● THE INPUT
******

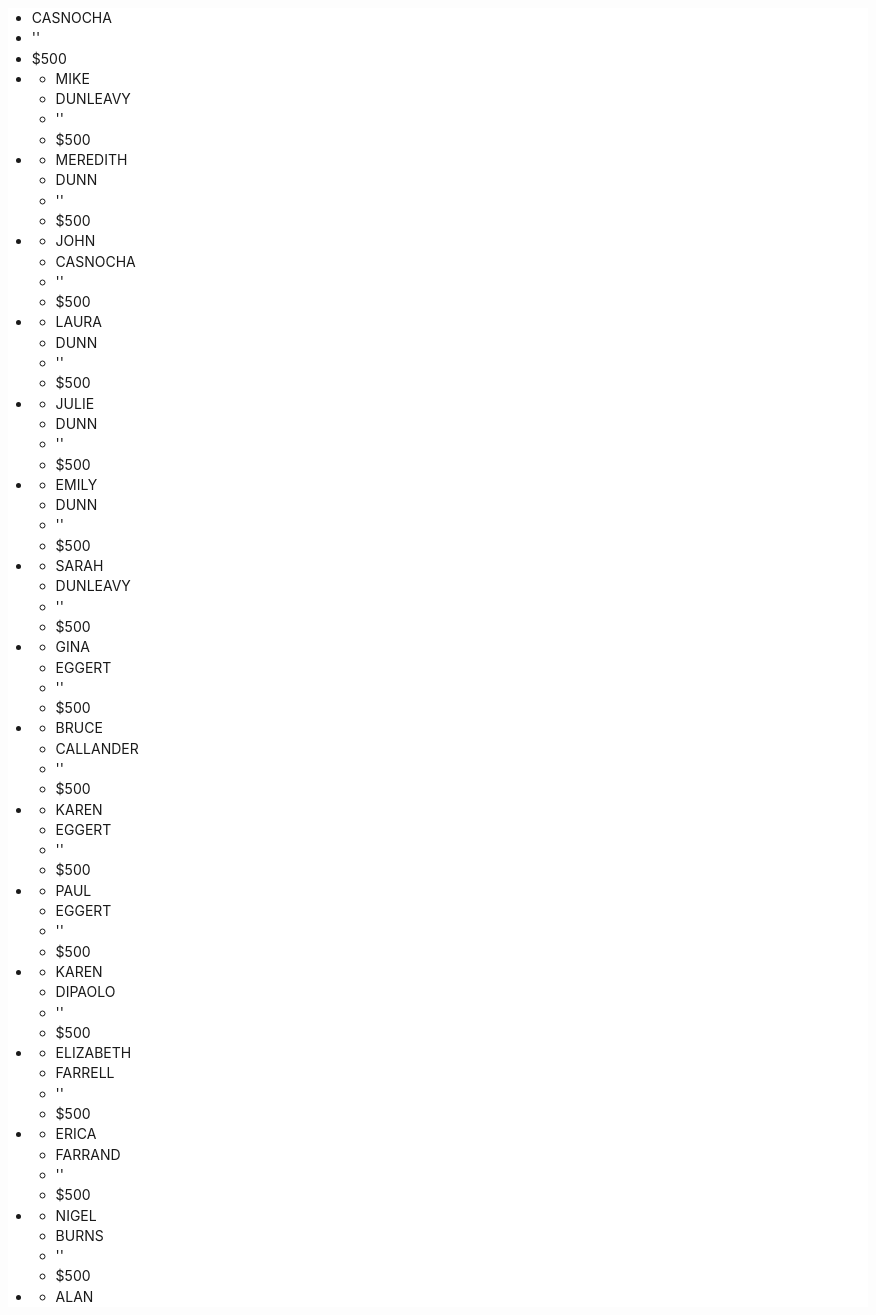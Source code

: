  - CASNOCHA
  - ''
  - $500
- - MIKE
  - DUNLEAVY
  - ''
  - $500
- - MEREDITH
  - DUNN
  - ''
  - $500
- - JOHN
  - CASNOCHA
  - ''
  - $500
- - LAURA
  - DUNN
  - ''
  - $500
- - JULIE
  - DUNN
  - ''
  - $500
- - EMILY
  - DUNN
  - ''
  - $500
- - SARAH
  - DUNLEAVY
  - ''
  - $500
- - GINA
  - EGGERT
  - ''
  - $500
- - BRUCE
  - CALLANDER
  - ''
  - $500
- - KAREN
  - EGGERT
  - ''
  - $500
- - PAUL
  - EGGERT
  - ''
  - $500
- - KAREN
  - DIPAOLO
  - ''
  - $500
- - ELIZABETH
  - FARRELL
  - ''
  - $500
- - ERICA
  - FARRAND
  - ''
  - $500
- - NIGEL
  - BURNS
  - ''
  - $500
- - ALAN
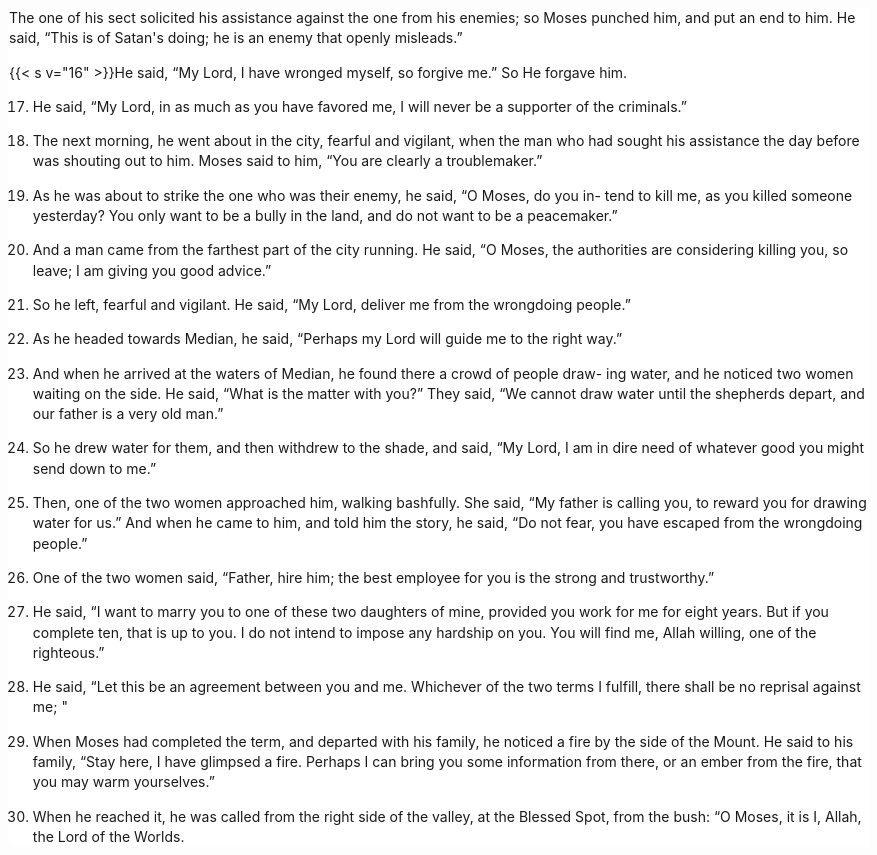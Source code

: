 The one of his sect solicited his assistance against the one from his enemies; so Moses
punched him, and put an end to him. He said, “This is of Satan's doing; he is an enemy that
openly misleads.”

{{< s v="16" >}}He said, “My Lord, I have wronged myself, so forgive me.” So He forgave him. 

17. He said, “My Lord, in as much as you have favored me, I will never be a supporter of the
criminals.”

18. The next morning, he went about in the city, fearful and vigilant, when the man who
had sought his assistance the day before was shouting out to him. Moses said to him, “You
are clearly a troublemaker.”

19. As he was about to strike the one who was their enemy, he said, “O Moses, do you in-
tend to kill me, as you killed someone yesterday? You only want to be a bully in the land,
and do not want to be a peacemaker.”

20. And a man came from the farthest part of the city running. He said, “O Moses, the authorities are considering killing you, so leave; I am giving you good advice.”
21. So he left, fearful and vigilant. He said, “My Lord, deliver me from the wrongdoing people.”

22. As he headed towards Median, he said, “Perhaps my Lord will guide me to the right way.”

23. And when he arrived at the waters of Median, he found there a crowd of people draw-
ing water, and he noticed two women waiting on the side. He said, “What is the matter with
you?” They said, “We cannot draw water until the shepherds depart, and our father is a
very old man.”

24. So he drew water for them, and then withdrew to the shade, and said, “My Lord, I am
in dire need of whatever good you might send down to me.”

25. Then, one of the two women approached him, walking bashfully. She said, “My father
is calling you, to reward you for drawing water for us.” And when he came to him, and
told him the story, he said, “Do not fear, you have escaped from the wrongdoing people.”

26. One of the two women said, “Father, hire him; the best employee for you is the strong
and trustworthy.”

27. He said, “I want to marry you to one of these two daughters of mine, provided you
work for me for eight years. But if you complete ten, that is up to you. I do not intend to
impose any hardship on you. You will find me, Allah willing, one of the righteous.”

28. He said, “Let this be an agreement between you and me. Whichever of the two terms I
fulfill, there shall be no reprisal against me; "

29. When Moses had completed the term, and
departed with his family, he noticed a fire by
the side of the Mount. He said to his family,
“Stay here, I have glimpsed a fire. Perhaps I
can bring you some information from there,
or an ember from the fire, that you may warm
yourselves.”

30. When he reached it, he was called from the
right side of the valley, at the Blessed Spot,
from the bush: “O Moses, it is I, Allah, the
Lord of the Worlds.
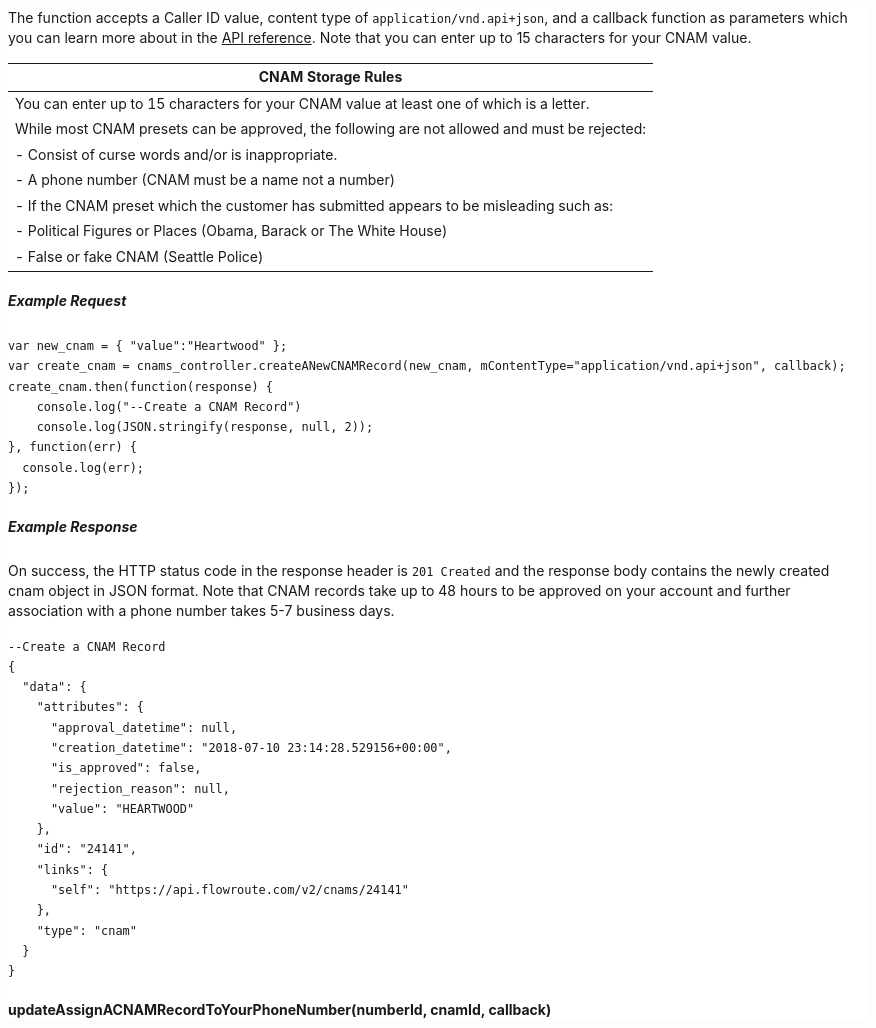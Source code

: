 The function accepts a Caller ID value, content type of `application/vnd.api+json`, and a callback function as parameters which you can learn more about in the [API reference](https://developer.flowroute.com/api/numbers/v2.0/create-a-new-cnam-record/). Note that you can enter up to 15 characters for your CNAM value.
    
| CNAM Storage Rules |
| ------------------- |
| You can enter up to 15 characters for your CNAM value at least one of which is a letter. |
| While most CNAM presets can be approved, the following are not allowed and must be rejected: |
|    -  Consist of curse words and/or is inappropriate. |
|    -  A phone number (CNAM must be a name not a number) |
|    -  If the CNAM preset which the customer has submitted appears to be misleading such as: |
|       - Political Figures or Places (Obama, Barack or The White House) |
|       - False or fake CNAM (Seattle Police) |

##### Example Request
```
var new_cnam = { "value":"Heartwood" };
var create_cnam = cnams_controller.createANewCNAMRecord(new_cnam, mContentType="application/vnd.api+json", callback);
create_cnam.then(function(response) {
    console.log("--Create a CNAM Record")
    console.log(JSON.stringify(response, null, 2));
}, function(err) {
  console.log(err);
});
```

##### Example Response

On success, the HTTP status code in the response header is `201 Created` and the response body contains the newly created cnam object in JSON format. Note that CNAM records take up to 48 hours to be approved on your account and further association with a phone number takes 5-7 business days.

```
--Create a CNAM Record
{
  "data": {
    "attributes": {
      "approval_datetime": null,
      "creation_datetime": "2018-07-10 23:14:28.529156+00:00",
      "is_approved": false,
      "rejection_reason": null,
      "value": "HEARTWOOD"
    },
    "id": "24141",
    "links": {
      "self": "https://api.flowroute.com/v2/cnams/24141"
    },
    "type": "cnam"
  }
}
```
#### updateAssignACNAMRecordToYourPhoneNumber(numberId, cnamId, callback) 
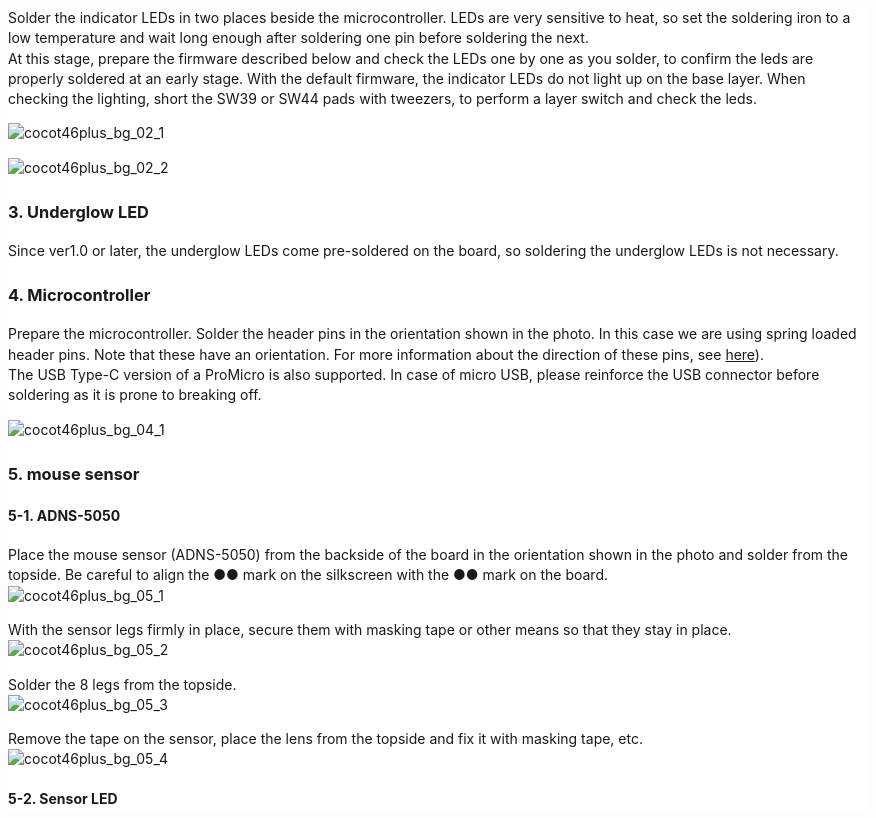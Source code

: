   Solder the indicator LEDs in two places beside the microcontroller. LEDs are very sensitive to heat, so set the soldering iron to a low temperature and wait long enough after soldering one pin before soldering the next.  
  At this stage, prepare the firmware described below and check the LEDs one by one as you solder, to confirm the leds are properly soldered at an early stage.
  With the default firmware, the indicator LEDs do not light up on the base layer. When checking the lighting, short the SW39 or SW44 pads with tweezers, to perform a layer switch and check the leds.

  ![cocot46plus_bg_02_1](https://user-images.githubusercontent.com/88039287/170450128-7bccdcf2-7e3d-40a5-97e1-0080989e8aac.jpg)

  ![cocot46plus_bg_02_2](https://user-images.githubusercontent.com/88039287/170451293-cf59e7ae-fea7-4a7d-95c5-4da1931f9df6.jpg)


### 3. Underglow LED

  Since ver1.0 or later, the underglow LEDs come pre-soldered on the board, so soldering the underglow LEDs is not necessary.


### 4. Microcontroller

  Prepare the microcontroller. Solder the header pins in the orientation shown in the photo. In this case we are using spring loaded header pins. Note that these have an orientation. For more information about the direction of these pins, see [here](https://yushakobo.zendesk.com/hc/ja/articles/360044233974-%E3%82%B3%E3%83%B3%E3%82%B9%E3%83%AB%E3%83%BC-%E3%82%B9%E3%83%97%E3%83%AA%E3%83%B3%E3%82%B0%E3%83%94%E3%83%B3%E3%83%98%E3%83%83%E3%83%80-%E3%81%AE%E5%8F%96%E3%82%8A%E4%BB%98%E3%81%91%E6%96%B9%E3%82%92%E6%95%99%E3%81%88%E3%81%A6%E4%B8%8B%E3%81%95%E3%81%84)).  
  The USB Type-C version of a ProMicro is also supported. In case of micro USB, please reinforce the USB connector before soldering as it is prone to breaking off.

  ![cocot46plus_bg_04_1](https://user-images.githubusercontent.com/88039287/170452185-4f523c38-248c-4b8d-87d4-889d6da17bf8.jpg)

### 5. mouse sensor

#### 5-1. ADNS-5050
  Place the mouse sensor (ADNS-5050) from the backside of the board in the orientation shown in the photo and solder from the topside. Be careful to align the ●● mark on the silkscreen with the ●● mark on the board.  
  ![cocot46plus_bg_05_1](https://user-images.githubusercontent.com/88039287/170453958-e58aca65-1f71-4da0-9e0e-cbbb40e56425.jpg)

  With the sensor legs firmly in place, secure them with masking tape or other means so that they stay in place.  
  ![cocot46plus_bg_05_2](https://user-images.githubusercontent.com/88039287/170454505-65b0aa78-7d06-4c31-b2ab-bc4f62f97776.jpg)

  Solder the 8 legs from the topside.  
  ![cocot46plus_bg_05_3](https://user-images.githubusercontent.com/88039287/170454245-9da5e45f-c8a4-41ba-87e1-4c37c676beb9.jpg)

  Remove the tape on the sensor, place the lens from the topside and fix it with masking tape, etc.  
  ![cocot46plus_bg_05_4](https://user-images.githubusercontent.com/88039287/170454912-ce859541-987f-4614-9b10-c68802e6cfbf.jpg)

#### 5-2. Sensor LED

******

● INSTRUCTIONS TO FOLLOW
Return exactly the lines above from the line that has "### 3. Underglow LED" through the line that has "### 4. Microcontroller", inclusive, and nothing else.

● ANSWER FOR THIS EXERCISE
### 3. Underglow LED

  Since ver1.0 or later, the underglow LEDs come pre-soldered on the board, so soldering the underglow LEDs is not necessary.


### 4. Microcontroller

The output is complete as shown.